§ REQUIRED WORK: Below are the records; give the number of their lines that contain the word "THEN" and nothing more.

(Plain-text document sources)
- Opening Delimiter -

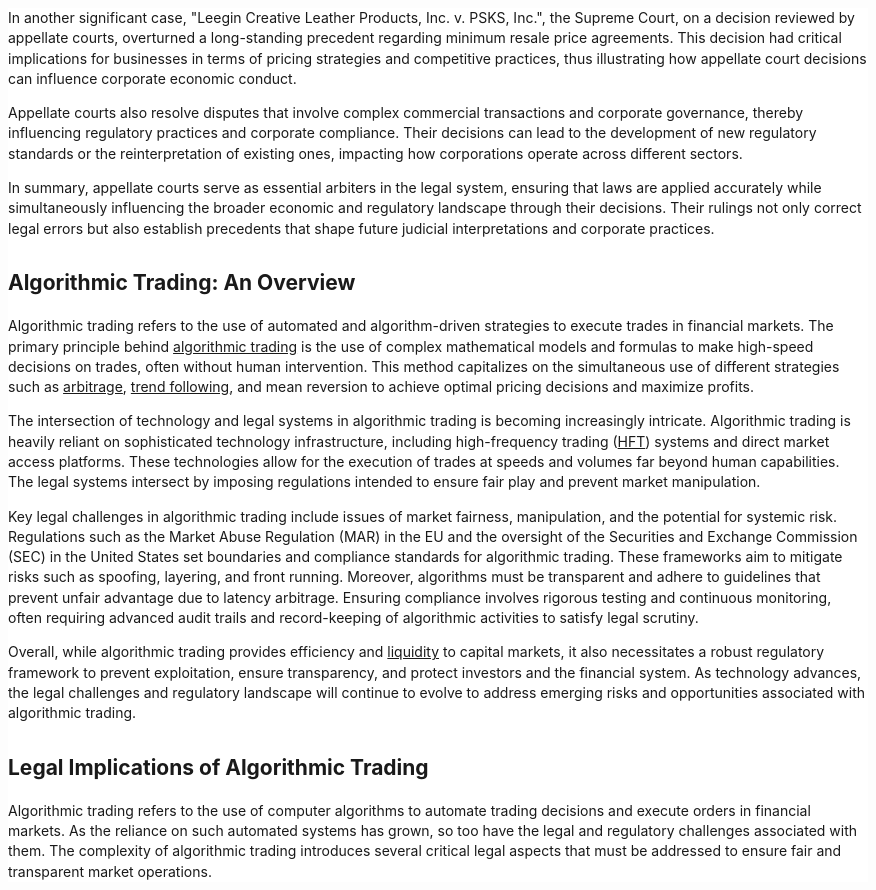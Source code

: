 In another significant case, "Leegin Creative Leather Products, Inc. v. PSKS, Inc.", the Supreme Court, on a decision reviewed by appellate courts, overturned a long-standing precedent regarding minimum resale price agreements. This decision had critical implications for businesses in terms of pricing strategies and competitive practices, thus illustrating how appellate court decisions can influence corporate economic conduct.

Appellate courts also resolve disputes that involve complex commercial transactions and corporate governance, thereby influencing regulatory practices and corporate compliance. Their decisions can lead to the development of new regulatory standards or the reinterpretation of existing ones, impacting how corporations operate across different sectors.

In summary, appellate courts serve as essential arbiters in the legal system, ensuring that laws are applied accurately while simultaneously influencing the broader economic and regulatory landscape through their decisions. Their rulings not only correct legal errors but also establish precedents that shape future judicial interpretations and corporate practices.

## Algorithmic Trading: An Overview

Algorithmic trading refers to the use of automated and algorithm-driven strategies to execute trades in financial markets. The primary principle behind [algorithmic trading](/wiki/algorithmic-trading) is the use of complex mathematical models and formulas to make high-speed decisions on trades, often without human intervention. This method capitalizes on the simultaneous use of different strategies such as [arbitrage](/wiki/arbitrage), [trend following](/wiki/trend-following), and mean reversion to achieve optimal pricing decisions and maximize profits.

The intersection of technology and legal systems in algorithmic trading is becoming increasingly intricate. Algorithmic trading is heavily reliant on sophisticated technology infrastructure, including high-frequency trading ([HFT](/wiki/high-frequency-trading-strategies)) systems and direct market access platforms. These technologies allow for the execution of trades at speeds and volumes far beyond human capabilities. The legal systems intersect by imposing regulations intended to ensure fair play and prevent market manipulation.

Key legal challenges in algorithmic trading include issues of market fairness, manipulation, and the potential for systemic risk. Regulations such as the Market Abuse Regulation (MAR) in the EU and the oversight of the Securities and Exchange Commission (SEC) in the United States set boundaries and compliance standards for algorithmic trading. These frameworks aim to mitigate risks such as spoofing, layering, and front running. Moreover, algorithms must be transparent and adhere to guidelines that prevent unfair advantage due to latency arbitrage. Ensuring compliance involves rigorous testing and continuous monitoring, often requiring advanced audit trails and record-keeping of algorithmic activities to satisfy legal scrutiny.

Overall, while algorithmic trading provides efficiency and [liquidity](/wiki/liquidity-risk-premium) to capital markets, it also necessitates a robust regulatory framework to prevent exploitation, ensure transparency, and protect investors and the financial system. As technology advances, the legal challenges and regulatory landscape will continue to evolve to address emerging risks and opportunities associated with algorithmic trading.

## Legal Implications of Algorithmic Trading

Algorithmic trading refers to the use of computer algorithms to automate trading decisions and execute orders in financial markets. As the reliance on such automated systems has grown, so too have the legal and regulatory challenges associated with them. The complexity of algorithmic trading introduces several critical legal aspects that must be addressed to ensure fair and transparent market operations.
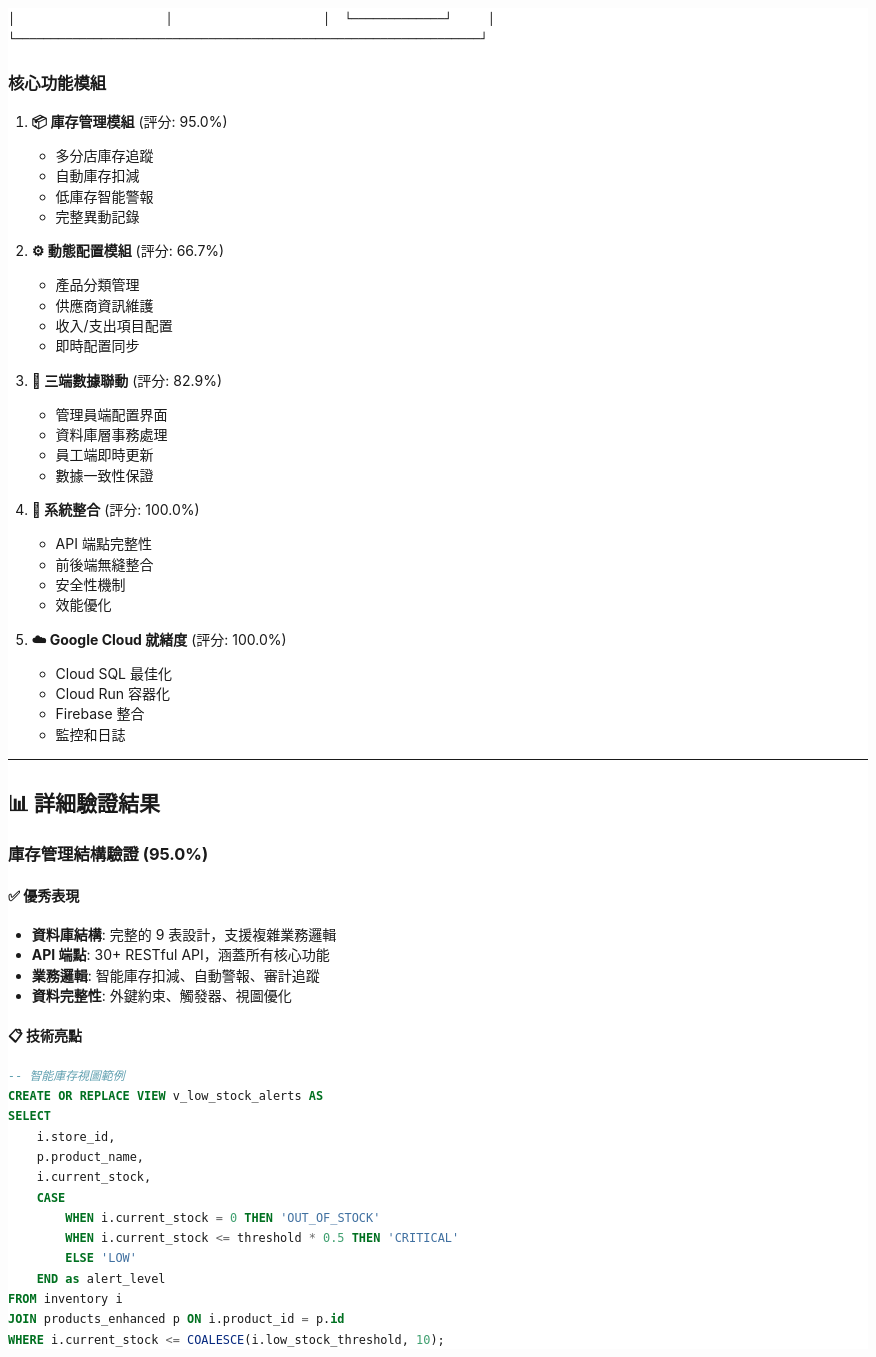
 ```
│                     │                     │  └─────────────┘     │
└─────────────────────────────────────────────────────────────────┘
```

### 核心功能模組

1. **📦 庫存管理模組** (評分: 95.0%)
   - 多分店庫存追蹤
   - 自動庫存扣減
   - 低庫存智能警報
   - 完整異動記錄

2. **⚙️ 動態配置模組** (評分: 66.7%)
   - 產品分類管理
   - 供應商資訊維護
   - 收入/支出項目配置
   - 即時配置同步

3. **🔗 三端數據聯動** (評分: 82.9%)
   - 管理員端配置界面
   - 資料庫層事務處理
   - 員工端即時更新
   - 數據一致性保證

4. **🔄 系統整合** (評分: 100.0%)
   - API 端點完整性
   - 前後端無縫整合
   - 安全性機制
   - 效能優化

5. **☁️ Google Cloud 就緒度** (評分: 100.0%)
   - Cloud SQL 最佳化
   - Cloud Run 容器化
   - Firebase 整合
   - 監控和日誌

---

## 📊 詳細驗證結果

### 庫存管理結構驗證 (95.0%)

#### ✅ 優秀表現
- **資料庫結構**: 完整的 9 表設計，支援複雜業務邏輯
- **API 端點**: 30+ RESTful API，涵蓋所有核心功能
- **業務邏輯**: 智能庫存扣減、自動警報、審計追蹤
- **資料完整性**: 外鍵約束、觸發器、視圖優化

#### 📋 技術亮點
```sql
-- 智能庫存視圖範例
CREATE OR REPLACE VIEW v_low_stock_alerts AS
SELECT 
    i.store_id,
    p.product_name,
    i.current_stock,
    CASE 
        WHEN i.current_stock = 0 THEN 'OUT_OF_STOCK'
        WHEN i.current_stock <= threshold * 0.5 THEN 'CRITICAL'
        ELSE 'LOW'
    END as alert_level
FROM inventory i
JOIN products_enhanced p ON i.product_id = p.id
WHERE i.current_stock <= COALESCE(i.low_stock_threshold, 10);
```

- Closing Delimiter -

§ EXERCISE SOLUTION: 2